3. No, it is provided in Article 1311 that contracts take effect only between the parties, their
assigns and heirs. If a contract should contain some stipulation in favor of a third person, he may
demand its fulfillment provided he communicated his acceptance to the obligor before its
revocation. B is not part or neither a beneficiary of the contract therefore he has no right to
enforce the stipulation between the contracting parties.
4. No, the agreement was Y can pay whatever amount he would like to pay for it. X is not entitled
for his demand.
Chapter 2 – Section 1
I.
1. Consent - is the conformity of wills and with respect to contracts, it is the agreement of the will
of one contracting party with that of another or others, upon the object and terms of the
contract. (4 Sanchez Roman 191; 8 Manresa 648.)

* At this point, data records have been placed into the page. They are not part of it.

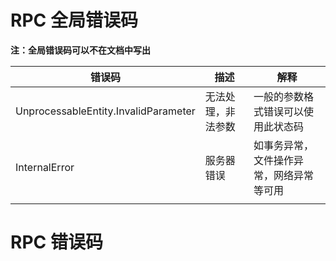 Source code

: # RPC 全局错误码

**注：全局错误码可以不在文档中写出**

| 错误码                               | 描述               | 解释                                     |
| ------------------------------------ | ------------------ | ---------------------------------------- |
| UnprocessableEntity.InvalidParameter | 无法处理，非法参数 | 一般的参数格式错误可以使用此状态码       |
| InternalError                        | 服务器错误         | 如事务异常，文件操作异常，网络异常等可用 |
|                                      |                    |                                          |

# RPC 错误码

2. Acceptance - is the manifestation by the offeree of his assent to the terms of the offer. Without
acceptance, there can be no meeting of the minds between the parties.
3. Natural elements - those that are presumed to exist in certain contracts unless the contrary is
expressly stipulated by the parties.
4. Option contract - is a preparatory contract giving a person for a consideration a certain period
and under specified conditions within which to accept the offer of the offerer. It is separate and
distinct from the projected main agreement or principal contract itself (subject matter of the
option) which the parties may enter into upon the consummation of the option or which will be
perfected upon the acceptance of the offer.

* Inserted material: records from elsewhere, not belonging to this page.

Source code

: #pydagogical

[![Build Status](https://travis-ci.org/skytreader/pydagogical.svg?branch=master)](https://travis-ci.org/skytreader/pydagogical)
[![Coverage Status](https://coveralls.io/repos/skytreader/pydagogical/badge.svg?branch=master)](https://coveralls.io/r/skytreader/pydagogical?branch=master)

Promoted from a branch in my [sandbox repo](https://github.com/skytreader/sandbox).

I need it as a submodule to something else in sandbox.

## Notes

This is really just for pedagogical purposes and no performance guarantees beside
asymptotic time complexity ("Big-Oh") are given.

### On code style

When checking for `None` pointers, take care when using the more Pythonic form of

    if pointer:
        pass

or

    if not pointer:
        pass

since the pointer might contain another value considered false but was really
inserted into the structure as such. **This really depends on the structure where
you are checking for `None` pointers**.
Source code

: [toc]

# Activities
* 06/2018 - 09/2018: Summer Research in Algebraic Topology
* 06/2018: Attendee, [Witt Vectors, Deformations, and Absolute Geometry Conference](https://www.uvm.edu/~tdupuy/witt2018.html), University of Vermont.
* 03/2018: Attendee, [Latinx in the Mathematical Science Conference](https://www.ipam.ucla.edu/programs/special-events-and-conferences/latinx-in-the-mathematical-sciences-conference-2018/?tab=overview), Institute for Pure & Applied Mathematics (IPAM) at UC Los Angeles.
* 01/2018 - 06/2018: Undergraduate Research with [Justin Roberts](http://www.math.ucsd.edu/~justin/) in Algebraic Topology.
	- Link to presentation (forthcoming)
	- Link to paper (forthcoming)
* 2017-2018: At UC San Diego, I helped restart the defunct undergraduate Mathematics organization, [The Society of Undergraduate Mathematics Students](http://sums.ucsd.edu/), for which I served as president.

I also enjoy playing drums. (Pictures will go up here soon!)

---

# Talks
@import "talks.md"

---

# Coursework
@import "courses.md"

5. Mistake of law - is that which arises from an ignorance of some provisions of law, or from an
erroneous interpretation of its meaning, or from an erroneous conclusion as to the legal effect
of an agreement, on the part of one of the parties.
II.
1. A contract where consent is given through mistake, violence, intimidation, undue influence, or
fraud is voidable.
2. No, Article 1332 is an exemption to the rule when one of the parties is unable to read or if the
contract is in a language not understood by him, it is the party enforcing the contract who is
duty-bound to show that there has been no fraud or mistake and that the terms of the contract
have ben fully explained to the former.
3. It must produce a reasonable and well-grounded fear of an evil; the evil must be upon his
person or property, or that of his spouse, descendants, or ascendants; and it is the reason why
he enters into the contract
4. Article 1339, failure to disclose facts, when there is a duty to reveal them, as when the parties
are bound by confidential relations, constitutes fraud.
5. Article 1325, unless it appears otherwise, business advertisements of things for sale are not
definite offers, but mere invitations to make an offer. Unless the advertisement is complete in
all the particularly necessary in a contract, it may amount to a definite offer which, if accepted,
will produce a perfected contract.
III.
1. When the option is founded upon a separate consideration whereby the other party paid for it.

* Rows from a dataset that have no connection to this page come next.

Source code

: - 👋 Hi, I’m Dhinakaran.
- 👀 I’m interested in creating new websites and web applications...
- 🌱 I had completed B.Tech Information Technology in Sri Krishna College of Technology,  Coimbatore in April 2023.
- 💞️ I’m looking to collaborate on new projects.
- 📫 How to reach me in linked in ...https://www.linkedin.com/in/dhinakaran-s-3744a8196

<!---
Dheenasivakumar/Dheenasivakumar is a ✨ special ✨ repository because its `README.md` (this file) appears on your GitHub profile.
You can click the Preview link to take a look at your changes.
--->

The offerer is not allowed to withdraw his offer even before the acceptance of the offeree.
When the offerer gives to the offeree a certain period within which to accept the offer, the
general rule is that the offer may be withdrawn as a matter of right at any time before
acceptance
2. The mistake as to the identity of B in this case is material because his identity was the principal
reason or consideration for the sale.
3. The fraud committed by S was incidental fraud which only gives rise to an indemnification.
4. No, Article 1340 provides that usual exaggerations in trade, when the other party had an
opportunity to know the facts, are not in themselves fraudulent.
5. Yes, S failed to disclose to B that the price of cement would go down before the sale happened.
Therefore, it constitutes fraud. B has the right to have the sale annulled on the ground of causal
fraud. If only B knew that the price of cement would go down he wouldn’t have given his
consent.
I. Definitions
1. Future inheritance - is any property or right, not in existence or capable of determination at
the time of the contract, that a person may inherit in the future. (Blas vs. Santos, 1 SCRA 899
[1961].)
2. Physical impossibility - takes place when, for example, the obligor dies or becomes physically
incapacitated to perform the obligation.
II. Discussions
1. (1) The thing must be within the commerce of men, that is, it can legally be the subject of
commercial transaction (Art. 1347.); (2) It must not be impossible, legally or physically (Art.
1348.); (3) It must be in existence or capable of coming into existence (see Arts. 1461, 1493,
1494.); and (4) It must be determinate or determinable without the need of a new contract
between the parties. (Arts. 1349, 1460, par. 2.)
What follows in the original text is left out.